Material for this task.
******************************

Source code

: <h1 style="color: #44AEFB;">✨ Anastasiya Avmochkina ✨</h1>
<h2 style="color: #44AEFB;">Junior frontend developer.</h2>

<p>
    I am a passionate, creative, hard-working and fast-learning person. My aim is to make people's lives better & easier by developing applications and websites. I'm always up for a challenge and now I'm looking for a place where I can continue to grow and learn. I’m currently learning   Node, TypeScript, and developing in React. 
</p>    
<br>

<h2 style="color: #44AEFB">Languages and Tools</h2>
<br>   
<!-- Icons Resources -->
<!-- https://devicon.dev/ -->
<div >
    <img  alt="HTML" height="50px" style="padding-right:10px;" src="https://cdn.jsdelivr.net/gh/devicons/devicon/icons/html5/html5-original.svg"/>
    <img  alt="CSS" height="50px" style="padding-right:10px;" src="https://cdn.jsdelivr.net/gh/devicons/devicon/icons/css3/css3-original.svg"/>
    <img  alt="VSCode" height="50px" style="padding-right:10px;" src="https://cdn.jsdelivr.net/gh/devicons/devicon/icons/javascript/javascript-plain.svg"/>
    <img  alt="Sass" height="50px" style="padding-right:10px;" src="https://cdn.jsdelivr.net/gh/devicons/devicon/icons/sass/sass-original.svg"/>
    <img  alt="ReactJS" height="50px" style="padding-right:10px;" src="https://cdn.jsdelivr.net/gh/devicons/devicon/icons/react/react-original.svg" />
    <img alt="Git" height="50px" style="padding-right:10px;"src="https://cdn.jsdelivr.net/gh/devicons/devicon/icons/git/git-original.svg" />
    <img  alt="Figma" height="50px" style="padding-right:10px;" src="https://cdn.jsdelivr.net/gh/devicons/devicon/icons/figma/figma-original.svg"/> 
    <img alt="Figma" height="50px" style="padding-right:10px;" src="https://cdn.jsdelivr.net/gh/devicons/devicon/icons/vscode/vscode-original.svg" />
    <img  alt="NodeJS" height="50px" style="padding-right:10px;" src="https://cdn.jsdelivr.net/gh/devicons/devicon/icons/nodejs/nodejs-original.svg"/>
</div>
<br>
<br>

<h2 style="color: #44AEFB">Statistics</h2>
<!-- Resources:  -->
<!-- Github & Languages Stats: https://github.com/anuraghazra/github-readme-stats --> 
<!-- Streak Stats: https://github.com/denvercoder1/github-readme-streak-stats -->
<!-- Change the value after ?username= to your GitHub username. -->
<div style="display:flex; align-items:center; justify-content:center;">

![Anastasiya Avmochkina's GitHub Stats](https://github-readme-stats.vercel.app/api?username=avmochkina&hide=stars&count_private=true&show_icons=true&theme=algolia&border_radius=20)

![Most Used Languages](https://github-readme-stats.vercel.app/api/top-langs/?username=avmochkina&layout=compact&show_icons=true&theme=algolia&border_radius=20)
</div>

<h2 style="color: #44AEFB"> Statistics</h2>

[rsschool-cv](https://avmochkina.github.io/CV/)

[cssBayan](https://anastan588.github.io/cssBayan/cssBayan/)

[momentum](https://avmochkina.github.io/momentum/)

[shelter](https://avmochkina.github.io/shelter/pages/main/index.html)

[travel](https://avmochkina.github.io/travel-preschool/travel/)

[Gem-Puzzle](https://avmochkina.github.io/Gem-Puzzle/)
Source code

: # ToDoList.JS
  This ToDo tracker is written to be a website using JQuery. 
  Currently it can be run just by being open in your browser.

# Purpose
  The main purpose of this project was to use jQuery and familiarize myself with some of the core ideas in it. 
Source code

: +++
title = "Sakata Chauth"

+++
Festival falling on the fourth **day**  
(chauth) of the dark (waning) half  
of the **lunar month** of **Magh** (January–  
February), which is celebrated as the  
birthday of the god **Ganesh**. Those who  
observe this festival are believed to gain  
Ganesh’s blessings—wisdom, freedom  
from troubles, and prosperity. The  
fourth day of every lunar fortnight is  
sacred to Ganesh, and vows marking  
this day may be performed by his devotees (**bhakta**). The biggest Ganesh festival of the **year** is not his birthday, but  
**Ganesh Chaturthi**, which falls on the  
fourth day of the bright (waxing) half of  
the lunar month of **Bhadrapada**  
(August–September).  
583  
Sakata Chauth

******************************

Work required. Start printing at the line with "observe this festival are believed to gain" and stop after the final line of the listing above, keeping every line exact.

Solution to this task.
observe this festival are believed to gain  
Ganesh’s blessings—wisdom, freedom  
from troubles, and prosperity. The  
fourth day of every lunar fortnight is  
sacred to Ganesh, and vows marking  
this day may be performed by his devotees (**bhakta**). The biggest Ganesh festival of the **year** is not his birthday, but  
**Ganesh Chaturthi**, which falls on the  
fourth day of the bright (waxing) half of  
the lunar month of **Bhadrapada**  
(August–September).  
583  
Sakata Chauth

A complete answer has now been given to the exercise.